Upstart isn't a traditional lender. It's an AI-powered middleman that approves loans for banks, credit unions, and auto dealerships. Rather than analyzing traditional data like an applicant's credit score, credit history, or annual income, Upstart reviews non-traditional data points -- including previous jobs, standardized test scores, and GPAs -- to approve a wider range of loans for younger and lower-income applicants with limited credit histories. It generates most of its revenue by taking a referral fee on each approved loan.

Upstart's growth can be gauged by its originated loans, conversion rate (the percentage of inquiries that lead to approved loans), contribution margin (the percentage of its fees it retains as revenue), and total revenue growth.
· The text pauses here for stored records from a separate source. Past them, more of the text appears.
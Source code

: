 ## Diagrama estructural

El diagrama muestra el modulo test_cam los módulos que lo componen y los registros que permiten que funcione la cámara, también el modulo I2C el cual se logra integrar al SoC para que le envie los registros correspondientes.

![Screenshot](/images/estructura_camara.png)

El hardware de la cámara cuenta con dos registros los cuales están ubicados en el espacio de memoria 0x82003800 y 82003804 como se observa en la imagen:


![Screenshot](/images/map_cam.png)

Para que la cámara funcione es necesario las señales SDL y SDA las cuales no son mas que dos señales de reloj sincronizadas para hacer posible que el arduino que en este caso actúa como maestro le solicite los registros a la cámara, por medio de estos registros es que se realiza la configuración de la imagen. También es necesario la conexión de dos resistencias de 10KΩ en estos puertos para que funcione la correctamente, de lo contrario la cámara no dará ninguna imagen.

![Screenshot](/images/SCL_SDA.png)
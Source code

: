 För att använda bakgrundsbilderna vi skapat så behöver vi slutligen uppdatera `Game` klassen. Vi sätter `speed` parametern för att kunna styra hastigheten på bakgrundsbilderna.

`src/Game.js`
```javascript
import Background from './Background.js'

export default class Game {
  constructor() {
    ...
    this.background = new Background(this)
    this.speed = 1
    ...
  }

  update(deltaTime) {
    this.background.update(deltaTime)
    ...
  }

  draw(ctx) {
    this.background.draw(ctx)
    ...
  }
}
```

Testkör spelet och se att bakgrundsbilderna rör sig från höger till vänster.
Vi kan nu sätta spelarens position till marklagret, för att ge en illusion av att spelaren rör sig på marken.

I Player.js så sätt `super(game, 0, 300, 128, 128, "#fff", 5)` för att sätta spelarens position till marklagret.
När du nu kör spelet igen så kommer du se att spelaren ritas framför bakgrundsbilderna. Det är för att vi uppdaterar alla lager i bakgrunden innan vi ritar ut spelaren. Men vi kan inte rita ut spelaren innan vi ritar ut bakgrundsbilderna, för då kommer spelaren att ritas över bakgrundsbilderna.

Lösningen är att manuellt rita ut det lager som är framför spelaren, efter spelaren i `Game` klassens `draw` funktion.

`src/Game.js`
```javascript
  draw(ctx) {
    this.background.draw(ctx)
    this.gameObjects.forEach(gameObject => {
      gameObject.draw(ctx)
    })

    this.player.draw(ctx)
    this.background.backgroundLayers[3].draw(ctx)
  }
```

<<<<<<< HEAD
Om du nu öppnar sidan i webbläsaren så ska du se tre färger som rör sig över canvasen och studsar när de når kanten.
Its business flourished in 2020 and 2021, when interest rates were near zero, but floundered in 2022 and 2023 after the Fed's 11 consecutive rate hikes.

Metric

2020

2021

2022

2023

2024

2025

Originated Loans Growth

40%

338%

(5%)

(59%)

28%

115%

Conversion Rate

15.2%

24%

14.1%

9.7%

15.1%*

19.4%

Contribution Margin

46%

50%

49%

63%

60%

56%

Revenue Growth

42%

264%

(1%)

(39%)

24%

64%

Data source: Upstart. *Retroactively adjusted in 2025.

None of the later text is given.